> _TASK PROMPT_
Each record is to be given again precisely as written.

Saved data entries
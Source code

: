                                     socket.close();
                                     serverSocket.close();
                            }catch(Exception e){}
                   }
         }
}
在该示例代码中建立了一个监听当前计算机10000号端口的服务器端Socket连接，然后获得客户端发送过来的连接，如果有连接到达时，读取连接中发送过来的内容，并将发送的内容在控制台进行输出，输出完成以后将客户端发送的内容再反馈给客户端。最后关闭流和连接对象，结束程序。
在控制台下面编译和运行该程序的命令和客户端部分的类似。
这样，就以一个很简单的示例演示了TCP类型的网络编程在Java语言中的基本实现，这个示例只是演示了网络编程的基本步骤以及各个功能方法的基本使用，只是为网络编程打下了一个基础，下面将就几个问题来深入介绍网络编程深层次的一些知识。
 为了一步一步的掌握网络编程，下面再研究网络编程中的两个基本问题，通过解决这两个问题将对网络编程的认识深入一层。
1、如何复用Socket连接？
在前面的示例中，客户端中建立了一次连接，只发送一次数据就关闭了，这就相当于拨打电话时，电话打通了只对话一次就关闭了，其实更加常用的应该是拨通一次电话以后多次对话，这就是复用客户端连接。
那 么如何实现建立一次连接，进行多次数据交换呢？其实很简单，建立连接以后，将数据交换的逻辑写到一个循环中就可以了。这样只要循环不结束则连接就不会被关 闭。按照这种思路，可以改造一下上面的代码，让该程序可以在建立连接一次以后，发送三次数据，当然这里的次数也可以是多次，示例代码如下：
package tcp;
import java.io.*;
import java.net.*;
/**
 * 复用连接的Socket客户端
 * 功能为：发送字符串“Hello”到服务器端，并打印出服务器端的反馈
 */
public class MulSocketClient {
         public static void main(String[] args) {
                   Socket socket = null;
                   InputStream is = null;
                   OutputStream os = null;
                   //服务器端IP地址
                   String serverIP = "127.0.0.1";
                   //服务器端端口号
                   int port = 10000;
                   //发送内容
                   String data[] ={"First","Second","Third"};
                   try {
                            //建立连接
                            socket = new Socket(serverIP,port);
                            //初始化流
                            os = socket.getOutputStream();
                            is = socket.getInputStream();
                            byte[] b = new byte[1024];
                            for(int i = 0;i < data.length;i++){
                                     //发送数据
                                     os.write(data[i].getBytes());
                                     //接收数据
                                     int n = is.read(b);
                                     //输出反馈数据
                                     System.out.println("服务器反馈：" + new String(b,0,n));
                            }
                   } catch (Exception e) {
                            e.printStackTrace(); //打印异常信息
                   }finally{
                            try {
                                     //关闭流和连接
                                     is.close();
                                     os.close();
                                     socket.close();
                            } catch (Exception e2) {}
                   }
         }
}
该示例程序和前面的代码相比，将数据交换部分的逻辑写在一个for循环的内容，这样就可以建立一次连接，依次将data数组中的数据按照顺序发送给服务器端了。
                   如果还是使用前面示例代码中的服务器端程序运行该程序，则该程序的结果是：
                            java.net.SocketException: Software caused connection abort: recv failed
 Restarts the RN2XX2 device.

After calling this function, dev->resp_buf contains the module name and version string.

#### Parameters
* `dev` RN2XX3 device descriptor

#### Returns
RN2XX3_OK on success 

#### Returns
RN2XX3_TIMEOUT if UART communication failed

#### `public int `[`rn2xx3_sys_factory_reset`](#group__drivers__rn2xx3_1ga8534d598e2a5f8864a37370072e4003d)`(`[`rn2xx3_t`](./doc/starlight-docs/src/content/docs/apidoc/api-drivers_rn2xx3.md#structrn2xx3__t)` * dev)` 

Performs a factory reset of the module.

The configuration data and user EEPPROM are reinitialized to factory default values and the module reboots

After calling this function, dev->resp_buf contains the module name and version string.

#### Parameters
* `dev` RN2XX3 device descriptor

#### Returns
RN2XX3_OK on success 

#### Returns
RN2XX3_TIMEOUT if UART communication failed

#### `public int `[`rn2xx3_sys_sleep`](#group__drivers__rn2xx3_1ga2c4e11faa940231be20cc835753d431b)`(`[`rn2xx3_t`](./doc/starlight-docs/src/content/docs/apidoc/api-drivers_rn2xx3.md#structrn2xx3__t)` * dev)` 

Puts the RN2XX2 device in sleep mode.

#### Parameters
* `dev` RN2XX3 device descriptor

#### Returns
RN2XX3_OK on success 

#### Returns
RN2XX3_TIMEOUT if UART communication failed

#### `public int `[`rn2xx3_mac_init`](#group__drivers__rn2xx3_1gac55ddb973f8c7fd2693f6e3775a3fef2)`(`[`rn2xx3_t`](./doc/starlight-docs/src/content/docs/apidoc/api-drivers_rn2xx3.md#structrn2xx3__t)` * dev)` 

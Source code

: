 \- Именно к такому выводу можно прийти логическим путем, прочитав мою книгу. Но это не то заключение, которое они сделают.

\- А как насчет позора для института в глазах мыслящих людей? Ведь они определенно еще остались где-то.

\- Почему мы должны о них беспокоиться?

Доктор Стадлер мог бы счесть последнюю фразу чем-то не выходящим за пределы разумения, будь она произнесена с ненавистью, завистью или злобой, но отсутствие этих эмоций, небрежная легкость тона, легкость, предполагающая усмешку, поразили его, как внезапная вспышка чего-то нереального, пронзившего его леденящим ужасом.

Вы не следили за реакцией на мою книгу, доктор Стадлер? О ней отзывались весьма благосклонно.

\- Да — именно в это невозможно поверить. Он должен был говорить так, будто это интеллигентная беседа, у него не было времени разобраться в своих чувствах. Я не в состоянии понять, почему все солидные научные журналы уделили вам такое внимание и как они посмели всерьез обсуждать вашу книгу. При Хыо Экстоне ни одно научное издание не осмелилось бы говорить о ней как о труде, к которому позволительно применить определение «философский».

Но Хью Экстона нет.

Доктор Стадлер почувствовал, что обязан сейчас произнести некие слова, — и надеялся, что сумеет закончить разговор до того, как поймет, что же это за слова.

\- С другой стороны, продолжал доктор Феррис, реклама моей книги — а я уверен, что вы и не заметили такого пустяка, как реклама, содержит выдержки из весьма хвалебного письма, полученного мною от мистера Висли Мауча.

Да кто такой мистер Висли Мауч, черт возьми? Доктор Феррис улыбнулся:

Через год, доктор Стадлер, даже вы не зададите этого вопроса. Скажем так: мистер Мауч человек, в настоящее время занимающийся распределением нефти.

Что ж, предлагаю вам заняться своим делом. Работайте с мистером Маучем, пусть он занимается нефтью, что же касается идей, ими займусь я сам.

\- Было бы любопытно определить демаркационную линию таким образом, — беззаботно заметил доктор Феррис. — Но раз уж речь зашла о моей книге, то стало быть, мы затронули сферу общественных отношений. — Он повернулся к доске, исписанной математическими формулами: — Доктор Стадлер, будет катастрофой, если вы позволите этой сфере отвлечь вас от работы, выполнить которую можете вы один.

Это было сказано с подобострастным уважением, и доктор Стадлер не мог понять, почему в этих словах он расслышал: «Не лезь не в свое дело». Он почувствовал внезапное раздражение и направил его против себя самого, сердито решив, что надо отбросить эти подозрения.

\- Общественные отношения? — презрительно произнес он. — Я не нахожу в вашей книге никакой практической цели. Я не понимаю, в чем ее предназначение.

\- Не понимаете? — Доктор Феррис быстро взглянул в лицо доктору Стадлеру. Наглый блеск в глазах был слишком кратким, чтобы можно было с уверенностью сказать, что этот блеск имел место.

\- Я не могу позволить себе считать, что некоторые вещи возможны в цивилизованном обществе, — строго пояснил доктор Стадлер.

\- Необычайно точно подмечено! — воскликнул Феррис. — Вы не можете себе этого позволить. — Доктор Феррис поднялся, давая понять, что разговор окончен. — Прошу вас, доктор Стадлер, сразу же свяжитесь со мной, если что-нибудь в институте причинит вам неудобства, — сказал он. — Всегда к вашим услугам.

> _TASK RESPONSE_
Source code

:                                     socket.close();
                                     serverSocket.close();
                            }catch(Exception e){}
                   }
         }
}
在该示例代码中建立了一个监听当前计算机10000号端口的服务器端Socket连接，然后获得客户端发送过来的连接，如果有连接到达时，读取连接中发送过来的内容，并将发送的内容在控制台进行输出，输出完成以后将客户端发送的内容再反馈给客户端。最后关闭流和连接对象，结束程序。
在控制台下面编译和运行该程序的命令和客户端部分的类似。
这样，就以一个很简单的示例演示了TCP类型的网络编程在Java语言中的基本实现，这个示例只是演示了网络编程的基本步骤以及各个功能方法的基本使用，只是为网络编程打下了一个基础，下面将就几个问题来深入介绍网络编程深层次的一些知识。
 为了一步一步的掌握网络编程，下面再研究网络编程中的两个基本问题，通过解决这两个问题将对网络编程的认识深入一层。
1、如何复用Socket连接？
在前面的示例中，客户端中建立了一次连接，只发送一次数据就关闭了，这就相当于拨打电话时，电话打通了只对话一次就关闭了，其实更加常用的应该是拨通一次电话以后多次对话，这就是复用客户端连接。
那 么如何实现建立一次连接，进行多次数据交换呢？其实很简单，建立连接以后，将数据交换的逻辑写到一个循环中就可以了。这样只要循环不结束则连接就不会被关 闭。按照这种思路，可以改造一下上面的代码，让该程序可以在建立连接一次以后，发送三次数据，当然这里的次数也可以是多次，示例代码如下：
package tcp;
import java.io.*;
import java.net.*;
/**
 * 复用连接的Socket客户端
 * 功能为：发送字符串“Hello”到服务器端，并打印出服务器端的反馈
 */
public class MulSocketClient {
         public static void main(String[] args) {
                   Socket socket = null;
                   InputStream is = null;
                   OutputStream os = null;
                   //服务器端IP地址
                   String serverIP = "127.0.0.1";
                   //服务器端端口号
                   int port = 10000;
                   //发送内容
                   String data[] ={"First","Second","Third"};
                   try {
                            //建立连接
                            socket = new Socket(serverIP,port);
                            //初始化流
                            os = socket.getOutputStream();
                            is = socket.getInputStream();
                            byte[] b = new byte[1024];
                            for(int i = 0;i < data.length;i++){
                                     //发送数据
                                     os.write(data[i].getBytes());
                                     //接收数据
                                     int n = is.read(b);
                                     //输出反馈数据
                                     System.out.println("服务器反馈：" + new String(b,0,n));
                            }
                   } catch (Exception e) {
                            e.printStackTrace(); //打印异常信息
                   }finally{
                            try {
                                     //关闭流和连接
                                     is.close();
                                     os.close();
                                     socket.close();
                            } catch (Exception e2) {}
                   }
         }
}
该示例程序和前面的代码相比，将数据交换部分的逻辑写在一个for循环的内容，这样就可以建立一次连接，依次将data数组中的数据按照顺序发送给服务器端了。
                   如果还是使用前面示例代码中的服务器端程序运行该程序，则该程序的结果是：
                            java.net.SocketException: Software caused connection abort: recv failed
 Restarts the RN2XX2 device.

After calling this function, dev->resp_buf contains the module name and version string.

#### Parameters
* `dev` RN2XX3 device descriptor

#### Returns
RN2XX3_OK on success 

#### Returns
RN2XX3_TIMEOUT if UART communication failed

#### `public int `[`rn2xx3_sys_factory_reset`](#group__drivers__rn2xx3_1ga8534d598e2a5f8864a37370072e4003d)`(`[`rn2xx3_t`](./doc/starlight-docs/src/content/docs/apidoc/api-drivers_rn2xx3.md#structrn2xx3__t)` * dev)` 

Performs a factory reset of the module.

The configuration data and user EEPPROM are reinitialized to factory default values and the module reboots

After calling this function, dev->resp_buf contains the module name and version string.

#### Parameters
* `dev` RN2XX3 device descriptor

#### Returns
RN2XX3_OK on success 

#### Returns
RN2XX3_TIMEOUT if UART communication failed

#### `public int `[`rn2xx3_sys_sleep`](#group__drivers__rn2xx3_1ga2c4e11faa940231be20cc835753d431b)`(`[`rn2xx3_t`](./doc/starlight-docs/src/content/docs/apidoc/api-drivers_rn2xx3.md#structrn2xx3__t)` * dev)` 

Puts the RN2XX2 device in sleep mode.

#### Parameters
* `dev` RN2XX3 device descriptor

#### Returns
RN2XX3_OK on success 

#### Returns
RN2XX3_TIMEOUT if UART communication failed

#### `public int `[`rn2xx3_mac_init`](#group__drivers__rn2xx3_1gac55ddb973f8c7fd2693f6e3775a3fef2)`(`[`rn2xx3_t`](./doc/starlight-docs/src/content/docs/apidoc/api-drivers_rn2xx3.md#structrn2xx3__t)` * dev)` 

Source code

: \- Именно к такому выводу можно прийти логическим путем, прочитав мою книгу. Но это не то заключение, которое они сделают.

\- А как насчет позора для института в глазах мыслящих людей? Ведь они определенно еще остались где-то.

\- Почему мы должны о них беспокоиться?

Доктор Стадлер мог бы счесть последнюю фразу чем-то не выходящим за пределы разумения, будь она произнесена с ненавистью, завистью или злобой, но отсутствие этих эмоций, небрежная легкость тона, легкость, предполагающая усмешку, поразили его, как внезапная вспышка чего-то нереального, пронзившего его леденящим ужасом.

Вы не следили за реакцией на мою книгу, доктор Стадлер? О ней отзывались весьма благосклонно.

\- Да — именно в это невозможно поверить. Он должен был говорить так, будто это интеллигентная беседа, у него не было времени разобраться в своих чувствах. Я не в состоянии понять, почему все солидные научные журналы уделили вам такое внимание и как они посмели всерьез обсуждать вашу книгу. При Хыо Экстоне ни одно научное издание не осмелилось бы говорить о ней как о труде, к которому позволительно применить определение «философский».

Но Хью Экстона нет.

Доктор Стадлер почувствовал, что обязан сейчас произнести некие слова, — и надеялся, что сумеет закончить разговор до того, как поймет, что же это за слова.

\- С другой стороны, продолжал доктор Феррис, реклама моей книги — а я уверен, что вы и не заметили такого пустяка, как реклама, содержит выдержки из весьма хвалебного письма, полученного мною от мистера Висли Мауча.

Да кто такой мистер Висли Мауч, черт возьми? Доктор Феррис улыбнулся:

Через год, доктор Стадлер, даже вы не зададите этого вопроса. Скажем так: мистер Мауч человек, в настоящее время занимающийся распределением нефти.

Что ж, предлагаю вам заняться своим делом. Работайте с мистером Маучем, пусть он занимается нефтью, что же касается идей, ими займусь я сам.

\- Было бы любопытно определить демаркационную линию таким образом, — беззаботно заметил доктор Феррис. — Но раз уж речь зашла о моей книге, то стало быть, мы затронули сферу общественных отношений. — Он повернулся к доске, исписанной математическими формулами: — Доктор Стадлер, будет катастрофой, если вы позволите этой сфере отвлечь вас от работы, выполнить которую можете вы один.

Это было сказано с подобострастным уважением, и доктор Стадлер не мог понять, почему в этих словах он расслышал: «Не лезь не в свое дело». Он почувствовал внезапное раздражение и направил его против себя самого, сердито решив, что надо отбросить эти подозрения.

\- Общественные отношения? — презрительно произнес он. — Я не нахожу в вашей книге никакой практической цели. Я не понимаю, в чем ее предназначение.

\- Не понимаете? — Доктор Феррис быстро взглянул в лицо доктору Стадлеру. Наглый блеск в глазах был слишком кратким, чтобы можно было с уверенностью сказать, что этот блеск имел место.

\- Я не могу позволить себе считать, что некоторые вещи возможны в цивилизованном обществе, — строго пояснил доктор Стадлер.

\- Необычайно точно подмечено! — воскликнул Феррис. — Вы не можете себе этого позволить. — Доктор Феррис поднялся, давая понять, что разговор окончен. — Прошу вас, доктор Стадлер, сразу же свяжитесь со мной, если что-нибудь в институте причинит вам неудобства, — сказал он. — Всегда к вашим услугам.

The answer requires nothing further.